Wednesday, August 20, 2014

Owen Wilson/Zach Galifianakis/ARE YOU HERE: Matthew Weiner's first film is a sneaky winner


I don't know much about Matthew Weiner, pictured below, but I do know that his Mad Men is hands-down the best American television series I have ever seen. This of course had me a little worried about his debut as a filmmaker: So much to live up to, after all. I am happy to report that his entry into movie-making, ARE YOU HERE, which he wrote and directed, is a lovely piece of work: fresh, funny, moving and real. You can think of it in a number of different ways, one of these being a modern-day screwball comedy (with pot standing in for alcohol). It is also a kind of back-and-forth road trip (for the automobile and the soul). Best of all, it a movie in which characters actually learn and grow and change. Believably.

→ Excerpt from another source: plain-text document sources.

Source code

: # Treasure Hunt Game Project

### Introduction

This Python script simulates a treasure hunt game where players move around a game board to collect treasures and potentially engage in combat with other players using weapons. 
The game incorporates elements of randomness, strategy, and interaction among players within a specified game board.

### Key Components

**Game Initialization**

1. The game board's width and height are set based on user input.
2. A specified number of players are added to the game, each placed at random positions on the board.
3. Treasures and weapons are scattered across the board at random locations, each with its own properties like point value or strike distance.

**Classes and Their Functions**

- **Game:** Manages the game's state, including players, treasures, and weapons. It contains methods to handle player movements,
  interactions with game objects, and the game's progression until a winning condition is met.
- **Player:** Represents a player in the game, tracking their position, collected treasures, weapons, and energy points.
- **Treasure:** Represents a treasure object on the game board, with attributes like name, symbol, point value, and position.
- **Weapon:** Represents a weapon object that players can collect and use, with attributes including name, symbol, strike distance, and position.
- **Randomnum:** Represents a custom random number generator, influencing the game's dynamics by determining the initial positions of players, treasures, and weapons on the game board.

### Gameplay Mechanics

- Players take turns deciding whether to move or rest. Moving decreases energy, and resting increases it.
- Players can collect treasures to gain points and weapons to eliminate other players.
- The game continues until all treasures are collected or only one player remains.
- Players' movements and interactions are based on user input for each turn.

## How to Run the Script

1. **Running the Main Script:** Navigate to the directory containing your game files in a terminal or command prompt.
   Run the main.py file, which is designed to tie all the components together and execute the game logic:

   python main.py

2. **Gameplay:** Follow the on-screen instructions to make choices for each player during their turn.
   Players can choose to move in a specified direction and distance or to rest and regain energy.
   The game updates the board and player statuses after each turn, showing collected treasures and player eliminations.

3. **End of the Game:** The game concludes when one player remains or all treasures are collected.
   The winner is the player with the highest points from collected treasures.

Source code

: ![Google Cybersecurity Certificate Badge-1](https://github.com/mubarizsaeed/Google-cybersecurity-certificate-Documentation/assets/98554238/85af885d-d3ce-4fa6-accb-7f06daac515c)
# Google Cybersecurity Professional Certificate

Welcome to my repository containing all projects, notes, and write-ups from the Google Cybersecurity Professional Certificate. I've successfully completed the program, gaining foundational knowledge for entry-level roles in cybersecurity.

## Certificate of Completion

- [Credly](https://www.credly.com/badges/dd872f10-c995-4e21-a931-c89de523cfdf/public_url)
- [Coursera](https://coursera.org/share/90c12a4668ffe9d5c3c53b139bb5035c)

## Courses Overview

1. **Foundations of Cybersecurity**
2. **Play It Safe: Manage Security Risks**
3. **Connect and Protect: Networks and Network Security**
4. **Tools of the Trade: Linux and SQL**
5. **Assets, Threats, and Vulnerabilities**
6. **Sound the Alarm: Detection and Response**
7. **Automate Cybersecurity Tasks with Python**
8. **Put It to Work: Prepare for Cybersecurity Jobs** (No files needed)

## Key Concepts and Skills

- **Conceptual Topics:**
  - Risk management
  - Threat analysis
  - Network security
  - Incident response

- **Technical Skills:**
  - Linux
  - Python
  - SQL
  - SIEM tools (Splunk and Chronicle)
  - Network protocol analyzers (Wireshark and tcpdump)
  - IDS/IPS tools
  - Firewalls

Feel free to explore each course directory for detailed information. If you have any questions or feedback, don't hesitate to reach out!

If Mr. Weiner does pack a lot into his just-under-two-hour film, and then ties things up rather nicely, this will go counter to expectations, since Mad Men ties nothing up. Everything simply keeps expanding outward while its characters go with the flow and often seem to have learned very little (we do, however). But that is one of the wonders of what a great TV series can offer. A two-hour film is a different kettle of fish, from which audiences demand both more and less. And Weiner gives it to them. If you pay attention, you'll come out of Are You Here refreshed and feeling good. But you'll also have had to wrestle with certain notions: that being an "outsider" (the character played  by Zach Galifianakis) has as many bad as good points, that anti-depressant drugs can be useful, that the lifestyle of a successful "player" (Owen Wilson's character), along with the easy money and sex, is so much fun that you might not want to give it up, and finally that compromise can actually result in something better than what recently preceded it.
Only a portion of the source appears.